A few days ago, in class, it was time to spar. I walked over to an older white belt, new to the club, who was standing by himself at the edge of the mat. I introduced myself and asked if he wanted to do some rolling.
His reply was perfect! He said “Hi, I’m Bill. This is my second class and I’m 51 years old. Please don’t use leglocks on me“. In about 10 seconds he made me aware of his skill level, his age, and his injury status. Needless to say we had a great little roll during which neither he nor I got hurt.
This type of pre-sparring check in is really useful, especially if you’ve never trained with someone before and you want to make sure that you’re both playing by the same rules. This orientation can prevent some very unfortunate misunderstandings about the rules.

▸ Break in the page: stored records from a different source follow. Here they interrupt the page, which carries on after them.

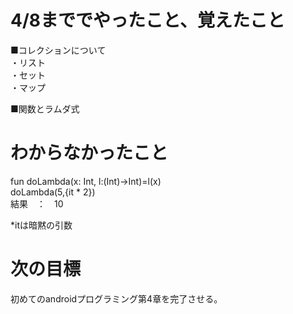 <h1>4/8まででやったこと、覚えたこと</h1>
■コレクションについて<br>
・リスト<br>
・セット<br>
・マップ<br>

■関数とラムダ式

<h1>わからなかったこと</h1>
fun doLambda(x: Int, l:(Int)->Int)=l(x)<br>
doLambda(5,{it * 2})<br>
結果　：　10<br>

*itは暗黙の引数<br>

<h1>次の目標</h1>
初めてのandroidプログラミング第4章を完了させる。
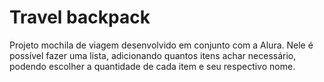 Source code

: # Travel backpack

Projeto mochila de viagem desenvolvido em conjunto com a Alura. Nele é possível fazer uma lista, adicionando quantos itens achar necessário, podendo escolher a quantidade de cada item e seu respectivo nome.

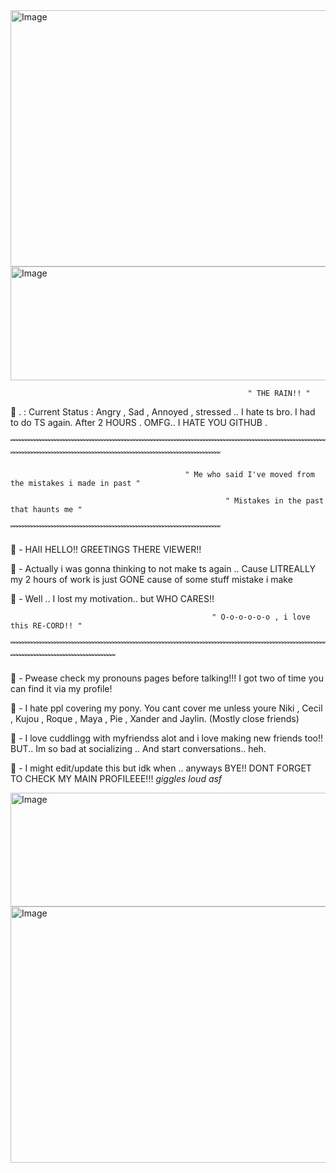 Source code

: <img width="8800" height="410" alt="Image" src="https://github.com/user-attachments/assets/f07a8bce-3540-46d8-acd9-623648f0531e" />
<img width="1280" height="182" alt="Image" src="https://github.com/user-attachments/assets/a6ed9298-1bca-4161-a6f9-5a28237074fe" />
                                                     
                                                         " THE RAIN!! "           

🫧 . : Current Status : Angry , Sad , Annoyed , stressed ..  I hate ts bro. I had to do TS again. After 2 HOURS . OMFG.. I HATE YOU GITHUB .

﹌﹌﹌﹌﹌﹌﹌﹌﹌﹌﹌﹌﹌﹌﹌﹌﹌﹌﹌﹌﹌﹌﹌﹌﹌﹌﹌﹌﹌﹌﹌﹌﹌﹌﹌﹌﹌﹌﹌﹌﹌﹌﹌﹌﹌﹌﹌﹌﹌﹌﹌﹌﹌﹌﹌﹌﹌﹌﹌﹌

                                           " Me who said I've moved from the mistakes i made in past "
                                 
                                                    " Mistakes in the past that haunts me "
﹌﹌﹌﹌﹌﹌﹌﹌﹌﹌﹌﹌﹌﹌﹌﹌﹌﹌﹌﹌﹌﹌﹌﹌
                                                    
🫧 - HAII HELLO!! GREETINGS THERE VIEWER!!

🫧 - Actually i was gonna thinking to not make ts again .. Cause LITREALLY my 2 hours of work is just GONE cause of some stuff mistake i make 

🫧 - Well .. I lost my motivation.. but WHO CARES!!


                                                 " O-o-o-o-o-o , i love this RE-CORD!! "

﹌﹌﹌﹌﹌﹌﹌﹌﹌﹌﹌﹌﹌﹌﹌﹌﹌﹌﹌﹌﹌﹌﹌﹌﹌﹌﹌﹌﹌﹌﹌﹌﹌﹌﹌﹌﹌﹌﹌﹌﹌﹌﹌﹌﹌﹌﹌﹌

🫧 - Pwease check my pronouns pages before talking!!! I got two of time you can find it via my profile!

🫧 - I hate ppl covering my pony. You cant cover me unless youre Niki , Cecil , Kujou , Roque , Maya , Pie , Xander and Jaylin. (Mostly close friends)

🫧 - I love cuddlingg with myfriendss alot and i love making new friends too!! BUT.. Im so bad at socializing .. And start conversations.. heh.

🫧 -  I might edit/update this but idk when .. anyways BYE!! DONT FORGET TO CHECK MY MAIN PROFILEEE!!! *giggles loud asf*

<img width="1280" height="182" alt="Image" src="https://github.com/user-attachments/assets/a6ed9298-1bca-4161-a6f9-5a28237074fe" />
<img width="8800" height="410" alt="Image" src="https://github.com/user-attachments/assets/e9b908b6-23db-4f3b-9309-c215139eb5dc" />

However, even if you’ve sparred with someone a hundred times it’s still good to have a little pre-training pow wow.
If your neck is sore you can ask him to stay away from it. Maybe he just wants to work a specific aspect of his game.

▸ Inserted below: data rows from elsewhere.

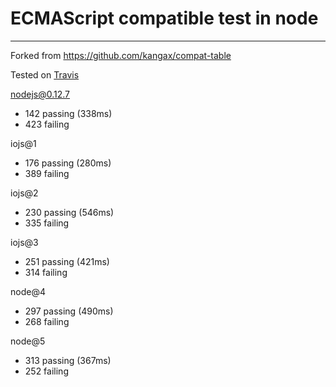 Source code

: # ECMAScript compatible test in node

---

Forked from https://github.com/kangax/compat-table

Tested on [Travis](https://travis-ci.org/popomore/node-es-test/)

nodejs@0.12.7

- 142 passing (338ms)
- 423 failing

iojs@1

- 176 passing (280ms)
- 389 failing

iojs@2

- 230 passing (546ms)
- 335 failing

iojs@3

- 251 passing (421ms)
- 314 failing

node@4

- 297 passing (490ms)
- 268 failing

node@5

- 313 passing (367ms)
- 252 failing
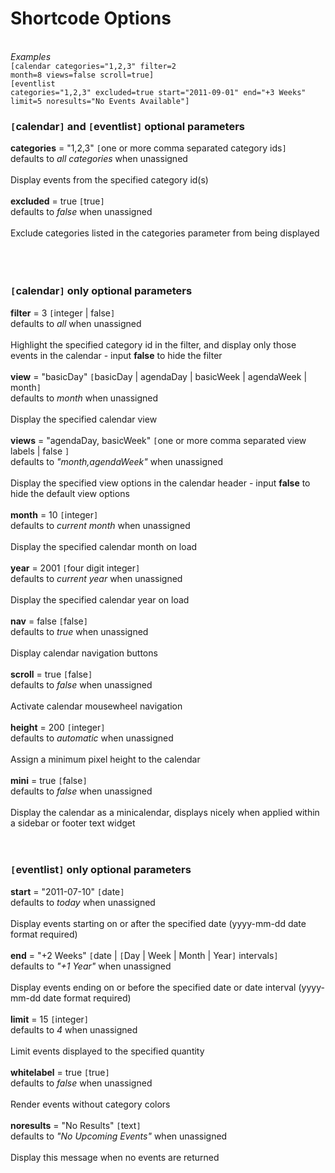 # Shortcode Options #

<br><i>Examples</i>
<br><code>[calendar categories="1,2,3" filter=2 month=8 views=false scroll=true]</code>
<br><code>[eventlist categories="1,2,3" excluded=true start="2011-09-01" end="+3 Weeks" limit=5 noresults="No Events Available"]</code>

<h3><code>[</code>calendar<code>]</code> and <code>[</code>eventlist<code>]</code> optional parameters</h3>

<b>categories</b> = "1,2,3" <code>[</code>one or more comma separated category ids<code>]</code> <br>defaults to <i>all categories</i> when unassigned<br>
<br>Display events from the specified category id(s)<br>
<br>
<b>excluded</b> = true <code>[</code>true<code>]</code>
<br>defaults to <i>false</i> when unassigned<br>
<br>Exclude categories listed in the categories parameter from being displayed<br>
<br>
<br>
<br>
<h3><code>[</code>calendar<code>]</code> only optional parameters</h3>

<b>filter</b> = 3 <code>[</code>integer | false<code>]</code>
<br>defaults to <i>all</i> when unassigned<br>
<br>Highlight the specified category id in the filter, and display only those events in the calendar - input <b>false</b> to hide the filter<br>
<br>
<b>view</b> = "basicDay" <code>[</code>basicDay | agendaDay | basicWeek | agendaWeek | month<code>]</code>
<br>defaults to <i>month</i> when unassigned<br>
<br>Display the specified calendar view<br>
<br>
<b>views</b> = "agendaDay, basicWeek" <code>[</code>one or more comma separated view labels | false <code>]</code>
<br>defaults to <i>"month,agendaWeek"</i> when unassigned<br>
<br>Display the specified view options in the calendar header - input <b>false</b> to hide the default view options<br>
<br>
<b>month</b> = 10 <code>[</code>integer<code>]</code>
<br>defaults to <i>current month</i> when unassigned<br>
<br>Display the specified calendar month on load<br>
<br>
<b>year</b> = 2001 <code>[</code>four digit integer<code>]</code>
<br>defaults to <i>current year</i> when unassigned<br>
<br>Display the specified calendar year on load<br>
<br>
<b>nav</b> = false <code>[</code>false<code>]</code>
<br>defaults to <i>true</i> when unassigned<br>
<br>Display calendar navigation buttons<br>
<br>
<b>scroll</b> = true <code>[</code>false<code>]</code>
<br>defaults to <i>false</i> when unassigned<br>
<br>Activate calendar mousewheel navigation<br>
<br>
<b>height</b> = 200 <code>[</code>integer<code>]</code>
<br>defaults to <i>automatic</i> when unassigned<br>
<br>Assign a minimum pixel height to the calendar<br>
<br>
<b>mini</b> = true <code>[</code>false<code>]</code>
<br>defaults to <i>false</i> when unassigned<br>
<br>Display the calendar as a minicalendar, displays nicely when applied within a sidebar or footer text widget<br>
<br>
<br>
<h3><code>[</code>eventlist<code>]</code> only  optional parameters</h3>

<b>start</b> = "2011-07-10" <code>[</code>date<code>]</code>
<br>defaults to <i>today</i> when unassigned<br>
<br>Display events starting on or after the specified date (yyyy-mm-dd date format required)<br>
<br>
<b>end</b> = "+2 Weeks" <code>[</code>date | <code>[</code>Day | Week | Month | Year<code>]</code> intervals<code>]</code>
<br>defaults to <i>"+1 Year"</i> when unassigned<br>
<br>Display events ending on or before the specified date or date interval (yyyy-mm-dd date format required)<br>
<br>
<b>limit</b> = 15 <code>[</code>integer<code>]</code>
<br>defaults to <i>4</i> when unassigned<br>
<br>Limit events displayed to the specified quantity<br>
<br>
<b>whitelabel</b> = true <code>[</code>true<code>]</code>
<br>defaults to <i>false</i> when unassigned<br>
<br>Render events without category colors<br>
<br>
<b>noresults</b> = "No Results" <code>[</code>text<code>]</code>
<br>defaults to <i>"No Upcoming Events"</i> when unassigned<br>
<br>Display this message when no events are returned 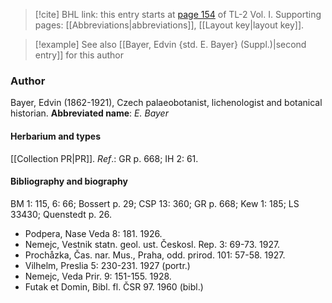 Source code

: > [!cite] BHL link: this entry starts at [page 154](https://www.biodiversitylibrary.org/page/33120285) of TL-2 Vol. I.
> Supporting pages: [[Abbreviations|abbreviations]], [[Layout key|layout key]].

> [!example] See also [[Bayer, Edvin {std. E. Bayer} (Suppl.)|second entry]] for this author

### Author

Bayer, Edvin (1862-1921), Czech palaeobotanist, lichenologist and botanical historian. 
**Abbreviated name**: *E. Bayer*

#### Herbarium and types

[[Collection PR|PR]].
*Ref*.: GR p. 668; IH 2: 61.

#### Bibliography and biography

BM 1: 115, 6: 66; Bossert p. 29; CSP 13: 360; GR p. 668; Kew 1: 185; LS 33430; Quenstedt p. 26.
- Podpera, Nase Veda 8: 181. 1926.
- Nemejc, Vestnik statn. geol. ust. Českosl. Rep. 3: 69-73. 1927.
- Prochåzka, Čas. nar. Mus., Praha, odd. prirod. 101: 57-58. 1927.
- Vilhelm, Preslia 5: 230-231. 1927 (portr.)
- Nemejc, Veda Prir. 9: 151-155. 1928.
- Futak et Domin, Bibl. fl. ČSR 97. 1960 (bibl.)

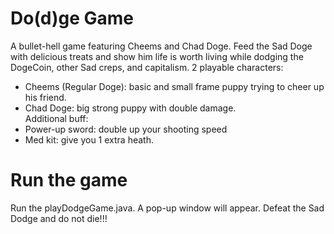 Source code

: # Do(d)ge Game
 A bullet-hell game featuring Cheems and Chad Doge. Feed the Sad Doge with delicious treats and show him life is worth living while dodging the DogeCoin, other Sad creps, and capitalism.
 2 playable characters:
 - Cheems (Regular Doge): basic and small frame puppy trying to cheer up his friend.
 - Chad Doge: big strong puppy with double damage.
   <br>
Additional buff:
 - Power-up sword: double up your shooting speed
 - Med kit: give you 1 extra heath.
# Run the game
Run the playDodgeGame.java. A pop-up window will appear. Defeat the Sad Dodge and do not die!!!

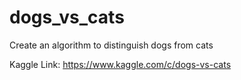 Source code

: # dogs_vs_cats
Create an algorithm to distinguish dogs from cats

Kaggle Link: https://www.kaggle.com/c/dogs-vs-cats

Maybe you’re just getting over the flu and would rather do some light flowing, rather than sparring all out – just be careful who you tell this to, because certain aggressive personality types will take advantage of this and attack you full bore.

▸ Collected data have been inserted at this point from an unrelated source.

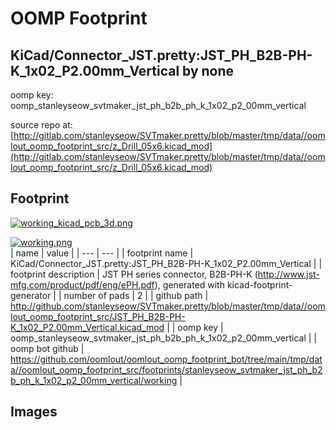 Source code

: # OOMP Footprint  
## KiCad/Connector_JST.pretty:JST_PH_B2B-PH-K_1x02_P2.00mm_Vertical  by none  
  
oomp key: oomp_stanleyseow_svtmaker_jst_ph_b2b_ph_k_1x02_p2_00mm_vertical  
  
source repo at: [http://gitlab.com/stanleyseow/SVTmaker.pretty/blob/master/tmp/data//oomlout_oomp_footprint_src/z_Drill_05x6.kicad_mod](http://gitlab.com/stanleyseow/SVTmaker.pretty/blob/master/tmp/data//oomlout_oomp_footprint_src/z_Drill_05x6.kicad_mod)  
## Footprint  
  
[![working_kicad_pcb_3d.png](working_kicad_pcb_3d_600.png)](working_kicad_pcb_3d.png)  
  
[![working.png](working_600.png)](working.png)  
| name | value | 
| --- | --- | 
| footprint name | KiCad/Connector_JST.pretty:JST_PH_B2B-PH-K_1x02_P2.00mm_Vertical | 
| footprint description | JST PH series connector, B2B-PH-K (http://www.jst-mfg.com/product/pdf/eng/ePH.pdf), generated with kicad-footprint-generator | 
| number of pads | 2 | 
| github path | http://github.com/stanleyseow/SVTmaker.pretty/blob/master/tmp/data//oomlout_oomp_footprint_src/JST_PH_B2B-PH-K_1x02_P2.00mm_Vertical.kicad_mod | 
| oomp key | oomp_stanleyseow_svtmaker_jst_ph_b2b_ph_k_1x02_p2_00mm_vertical | 
| oomp bot github | https://github.com/oomlout/oomlout_oomp_footprint_bot/tree/main/tmp/data//oomlout_oomp_footprint_src/footprints/stanleyseow_svtmaker_jst_ph_b2b_ph_k_1x02_p2_00mm_vertical/working | 
## Images  
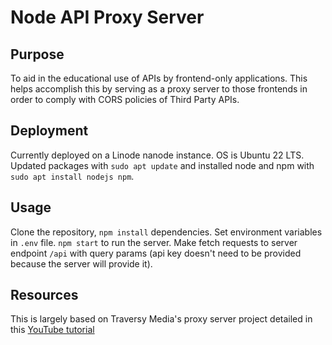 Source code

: # Node API Proxy Server

## Purpose
To aid in the educational use of APIs by frontend-only applications. This helps accomplish this by serving as a proxy server to those frontends in order to comply with CORS policies of Third Party APIs.

## Deployment
Currently deployed on a Linode nanode instance. OS is Ubuntu 22 LTS. Updated packages with `sudo apt update` and installed node and npm with `sudo apt install nodejs npm`.

## Usage
Clone the repository, `npm install` dependencies. Set environment variables in `.env` file. `npm start` to run the server. Make fetch requests to server endpoint `/api` with query params  (api key doesn't need to be provided because the server will provide it).

## Resources
This is largely based on Traversy Media's proxy server project detailed in this [YouTube tutorial](https://www.youtube.com/watch?v=ZGymN8aFsv4)

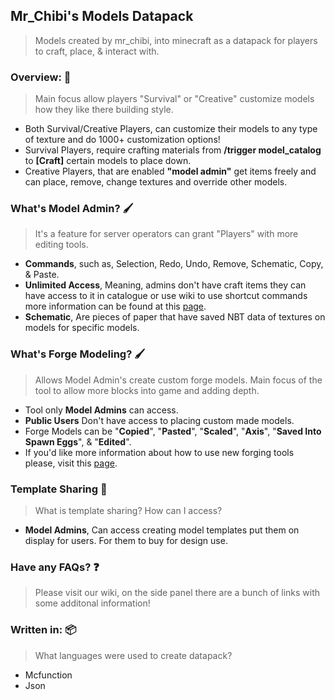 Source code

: ##  Mr_Chibi's Models Datapack
> Models created by mr_chibi, into minecraft as a datapack for players to craft, place, & interact with.

###  Overview: 💭 
> Main focus allow players "Survival" or "Creative" customize models how they like there building style.

* Both Survival/Creative Players, can customize their models to any type of texture and do 1000+ customization options!
* Survival Players, require crafting materials from **/trigger model_catalog** to **[Craft]** certain models to place down.
* Creative Players, that are enabled **"model admin"** get items freely and can place, remove, change textures and override other models.

###  What's Model Admin? 🖌️ 
> It's a feature for server operators can grant "Players" with more editing tools.

* **Commands**, such as, Selection, Redo, Undo, Remove, Schematic, Copy, & Paste.
* **Unlimited Access**, Meaning, admins don't have craft items they can have access to it in catalogue or use wiki to use shortcut commands more information can be found at this [page](https://github.com/mr-chibi/models/wiki/Model-IDs).
* **Schematic**, Are pieces of paper that have saved NBT data of textures on models for specific models.

###  What's Forge Modeling? 🖌️
> Allows Model Admin's create custom forge models. Main focus of the tool to allow more blocks into game and adding depth.
* Tool only **Model Admins** can access.
* **Public Users** Don't have access to placing custom made models.
* Forge Models can be "**Copied**", "**Pasted**", "**Scaled**", "**Axis**", "**Saved Into Spawn Eggs**", & "**Edited**".
* If you'd like more information about how to use new forging tools please, visit this [page](https://github.com/mr-chibi/models/wiki/How-to-use-Forging).


###  Template Sharing 🎁 
> What is template sharing? How can I access?
* **Model Admins**, Can access creating model templates put them on display for users. For them to buy for design use.

###  Have any FAQs? ❓ 
> Please visit our wiki, on the side panel there are a bunch of links with some additonal information!

###  Written in: 📦 
> What languages were used to create datapack?
* Mcfunction
* Json
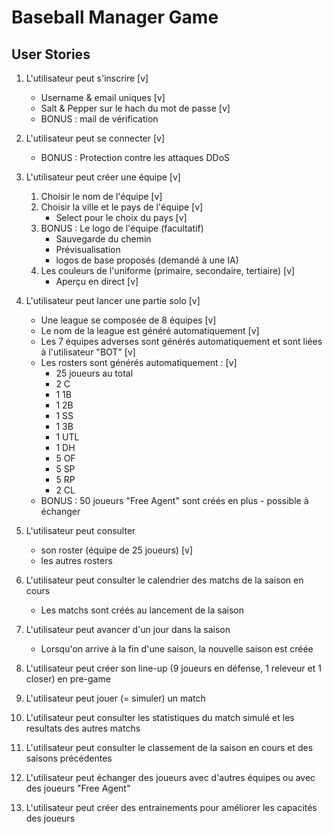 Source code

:# Baseball Manager Game
## User Stories

1. L'utilisateur peut s'inscrire [v]
    - Username & email uniques [v]
    - Salt & Pepper sur le hach du mot de passe [v]
    - BONUS : mail de vérification

2. L'utilisateur peut se connecter [v]
    - BONUS : Protection contre les attaques DDoS

3. L'utilisateur peut créer une équipe  [v]
    1. Choisir le nom de l'équipe [v]
    2. Choisir la ville et le pays de l'équipe [v]
        - Select pour le choix du pays [v]
    3. BONUS : Le logo de l'équipe (facultatif)
        - Sauvegarde du chemin
        - Prévisualisation
        - logos de base proposés (demandé à une IA)
    4. Les couleurs de l'uniforme (primaire, secondaire, tertiaire) [v]
        - Aperçu en direct [v]

4. L'utilisateur peut lancer une partie solo [v]
    - Une league se composée de 8 équipes [v]
    - Le nom de la league est généré automatiquement [v]
    - Les 7 équipes adverses sont générés automatiquement et sont liées à l'utilisateur "BOT" [v]
    - Les rosters sont générés automatiquement : [v]
        - 25 joueurs au total
        - 2 C
        - 1 1B
        - 1 2B
        - 1 SS
        - 1 3B
        - 1 UTL
        - 1 DH
        - 5 OF
        - 5 SP
        - 5 RP
        - 2 CL
    - BONUS : 50 joueurs "Free Agent" sont créés en plus - possible à échanger

5. L'utilisateur peut consulter 
    - son roster (équipe de 25 joueurs) [v]
    - les autres rosters

6. L'utilisateur peut consulter le calendrier des matchs de la saison en cours
    - Les matchs sont créés au lancement de la saison

7. L'utilisateur peut avancer d'un jour dans la saison
    - Lorsqu'on arrive à la fin d'une saison, la nouvelle saison est créée   

8. L'utilisateur peut créer son line-up (9 joueurs en défense, 1 releveur et 1 closer) en pre-game

9. L'utilisateur peut jouer (= simuler) un match

10. L'utilisateur peut consulter les statistiques du match simulé et les resultats des autres matchs

11. L'utilisateur peut consulter le classement de la saison en cours et des saisons précédentes

12. L'utilisateur peut échanger des joueurs avec d'autres équipes ou avec des joueurs "Free Agent"

13. L'utilisateur peut créer des entrainements pour améliorer les capacités des joueurs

If I’m injured I often warn my opponent that I may tap out for no apparent reason. I do this because, in the past, I’ve tapped out when an opponent put unknowingly pressure onto my injured body part, only to have my opponent be very slow to let go. It wasn’t a malicious thing, it was just that he was surprised by my tapping out in the absence of any kind of obvious submission.
So I highly recommend a brief check in at the beginning of a sparring session – it can save you a lot of grief and make your training richer.